El mural que ocupa el lado derecho, en simetría con el árbol de la vida, tal vez sea el más impactante de todo el conjunto: el infierno. Soberbia composición, reflejo de una afiebrada imaginación que desplegó todo su talento para crear una de las mejores (y más terribles) obras de esta parte del mundo. Imposible evitar asociaciones con Dante y con Bosco, ante la visión de estas figuras que se retuercen, se precipitan unas sobre otras, sometidas a las más horrendas torturas, atormentadas por demonios, antes de caer en una olla hirviente o ser devoradas por un Leviatán que provoca espanto.
De la enigmática figura de Tadeo Escalante sumida en un inmerecido olvido, poco se sabe: se cree que nació en Acomayo en 1770, que murió en 1840, y se dice que era descendiente de la familia del inca Atahualpa. Algunos creen que está enterrado en una iglesia del Cuzco, otros que en Acomayo. Se dice que imaginó esas terribles visiones infernales a causa de una temprana impresión, cuando de niño fue testigo del espantoso suplicio de Tupac Amaru II (1780). Dicen que pintó los murales del convento de Santa Catalina en el Cusco, pero otros lo niegan porque las imágenes allí son «demasiado católicas», «demasiado devotas»… ¿Entonces, no fue Escalante un devoto?
Investigadores como Flores Galindo han propuesto que estas pinturas pueden tener un componente subversivo. La iconografía expresa una suerte común para ricos y pobres, ambos deudores del mismo destino: la muerte. Aparecen en algunos murales del infierno cardenales y obispos entre los condenados, y a los pies de la Muerte, cañones, corazas, armamento español. Como se ve, toda una parafernalia anticatólica y antihispánica… Otros investigadores proponen que entre los murales hay mensajes ocultos, un código clandestino que apunta a comunicarse con miembros de sociedades secretas que buscaban la liberación de España. Lo que indicaría que Escalante pertenecía a una logia secreta que complotaba contra el régimen hispánico. En fin, puras elucubraciones en torno a esta fascinante personalidad de la historia peruana de la que se sabe poco, y que merecería una investigación seria.
Por último y ya acercándonos otra vez a Cusco, nos detenemos en el km 35 para visitar San Pedro de Andahuaylillas en la provincia de Quispicanchi. Conocida como “la Capilla Sixtina de América”, se eleva sobre una Plaza de Armas poblada por añosos pisonayes de sombra amable y flanqueada por casas que dan mudo testimonio de un ilustre pasado español asentado sobre construcciones incas. La iglesia, sencilla por fuera, como muchos templos andinos, tiene una capilla abierta en forma de balcón, custodiada por un sólido campanario de maciza planta cuadrada. Desde el atrio, tres cruces de piedra, desnudas.

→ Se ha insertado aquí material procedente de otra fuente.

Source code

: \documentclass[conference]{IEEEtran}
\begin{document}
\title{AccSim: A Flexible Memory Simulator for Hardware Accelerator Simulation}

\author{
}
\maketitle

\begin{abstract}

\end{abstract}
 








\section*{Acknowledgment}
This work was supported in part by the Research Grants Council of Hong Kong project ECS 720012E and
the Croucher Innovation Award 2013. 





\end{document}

La austera fisonomía exterior, de estilo renacentista popular, da un vuelco apenas se atraviesa el pórtico. Una explosión de oro, de tallas, de pinturas barrocas «espanta» (así diría quien hubiese entrado ahí en el siglo XVII, utilizando el vocablo en su significación de entonces: «maravillar», «asombrar hasta el límite»), pues la decoración en pan de oro y los murales no dejan espacio libre.
A juzgar por la fecha que aparece en uno de los murales junto a la firma de Luis de Riaño, San Pedro de Andahuaylillas debe de haberse construido a finales del siglo XVI. Estos frescos fueron encargados al limeño Luis de Riaño por Juan Pérez Bocanegra (1560-1645) clérigo secular afín a los franciscanos, músico y especialista en lenguas indígenas en el Perú virreinal, también autor del Hanaq Pachap Kusikuynin (Alegría del Cielo), la primera obra polifónica vocal compuesta en todo el continente americano, con letra mayoritariamente en quechua. Bocanegra fue examinador general de lenguas nativas (quechua y aymara) para la arquidiócesis del Cuzco, y actuó durante muchos años como párroco de San Pedro de Andahuaylillas. Su nombre está grabado en la piedra angular de la capilla.

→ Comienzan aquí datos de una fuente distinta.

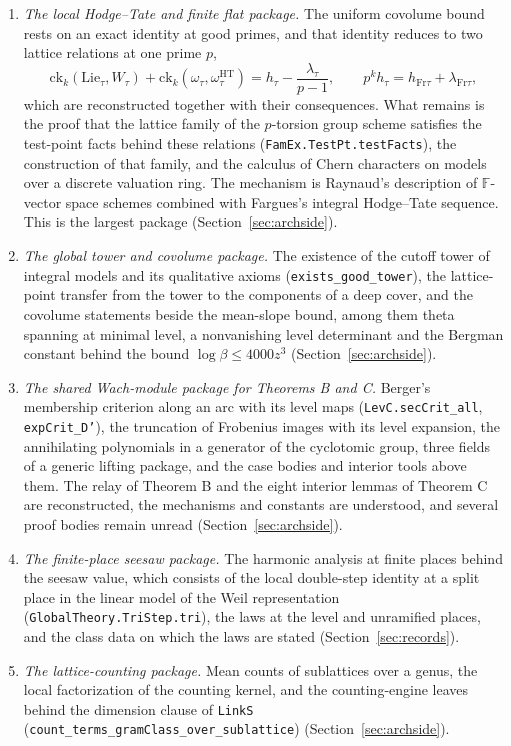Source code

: \documentclass[11pt,letterpaper]{article}
\numberwithin{equation}{section}
\begin{document}
\begin{enumerate}
\item \emph{The local Hodge--Tate and finite flat package.} The uniform covolume bound rests on an exact identity at good primes, and that identity reduces to two lattice relations at one prime $p$,
\[
\mathrm{ck}_k(\mathrm{Lie}_\tau,W_\tau)+\mathrm{ck}_k(\omega_\tau,\omega^{\mathrm{HT}}_\tau)=h_\tau-\frac{\lambda_\tau}{p-1},\qquad p^kh_\tau=h_{\mathrm{Fr}\tau}+\lambda_{\mathrm{Fr}\tau},
\]
which are reconstructed together with their consequences. What remains is the proof that the lattice family of the $p$-torsion group scheme satisfies the test-point facts behind these relations (\texttt{FamEx.TestPt.testFacts}), the construction of that family, and the calculus of Chern characters on models over a discrete valuation ring. The mechanism is Raynaud's description of $\mathbb F$-vector space schemes combined with Fargues's integral Hodge--Tate sequence. This is the largest package (Section~\ref{sec:archside}).
\item \emph{The global tower and covolume package.} The existence of the cutoff tower of integral models and its qualitative axioms (\texttt{exists\_good\_tower}), the lattice-point transfer from the tower to the components of a deep cover, and the covolume statements beside the mean-slope bound, among them theta spanning at minimal level, a nonvanishing level determinant and the Bergman constant behind the bound $\log\beta\le4000z^3$ (Section~\ref{sec:archside}).
\item \emph{The shared Wach-module package for Theorems B and C.} Berger's membership criterion along an arc with its level maps (\texttt{LevC.secCrit\_all}, \texttt{expCrit\_D'}), the truncation of Frobenius images with its level expansion, the annihilating polynomials in a generator of the cyclotomic group, three fields of a generic lifting package, and the case bodies and interior tools above them. The relay of Theorem B and the eight interior lemmas of Theorem C are reconstructed, the mechanisms and constants are understood, and several proof bodies remain unread (Section~\ref{sec:archside}).
\item \emph{The finite-place seesaw package.} The harmonic analysis at finite places behind the seesaw value, which consists of the local double-step identity at a split place in the linear model of the Weil representation (\texttt{GlobalTheory.TriStep.tri}), the laws at the level and unramified places, and the class data on which the laws are stated (Section~\ref{sec:records}).
\item \emph{The lattice-counting package.} Mean counts of sublattices over a genus, the local factorization of the counting kernel, and the counting-engine leaves behind the dimension clause of \texttt{LinkS} (\texttt{count\_terms\_gramClass\_over\_sublattice}) (Section~\ref{sec:archside}).

\end{enumerate}
\end{document}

Algo que sin dudas llama la atención y que se explica al conocer la inclinación a las lenguas de Bocanegra, son las diversas inscripciones en el arco de acceso a la pila bautismal, adonde se lee: “Yo te bautizo en el nombre del Padre y del Hijo…” en cinco idiomas distintos: quechua, aymara, puquina, español y latín. Bocanegra, como párroco de Andahuaylillas, agrandó y embelleció la iglesia de manera notable y mandó construir dos órganos que aún se conservan y son los más antiguos de América Latina (1610). Vivió muy directamente las controversias con los jesuitas sobre cómo trasladar la terminología cristiana a los nativos. Mientras los jesuitas, siguiendo la doctrina emanada del Tercer Concilio Limense (1583), eran partidarios de incorporar directamente el vocabulario religioso en español introduciendo nuevas formas verbales al quechua, para evitar heterodoxias, Bocanegra prefirió, al modo franciscano, adaptarse en lo posible a la lengua y a la rica tradición andina. Más tarde, la parroquia de Andahuaylillas fue especialmente solicitada por los jesuitas por su importancia como centro de traducción quechua y, como resultado de esta solicitud, quedaría bajo su jurisdicción entre 1628 y 1636. Bocanegra dominó el idioma quechua hasta tal grado que pudo escribir la primera gramática fonética hispano-quechua, y la obra Ritual formulario e Institución de curas (1631), en la que se incluye el «Hanaq pachap kusikuynin», con toda probabilidad compuesto con los órganos de su parroquia “para que la canten los cantores al entrar en la iglesia”.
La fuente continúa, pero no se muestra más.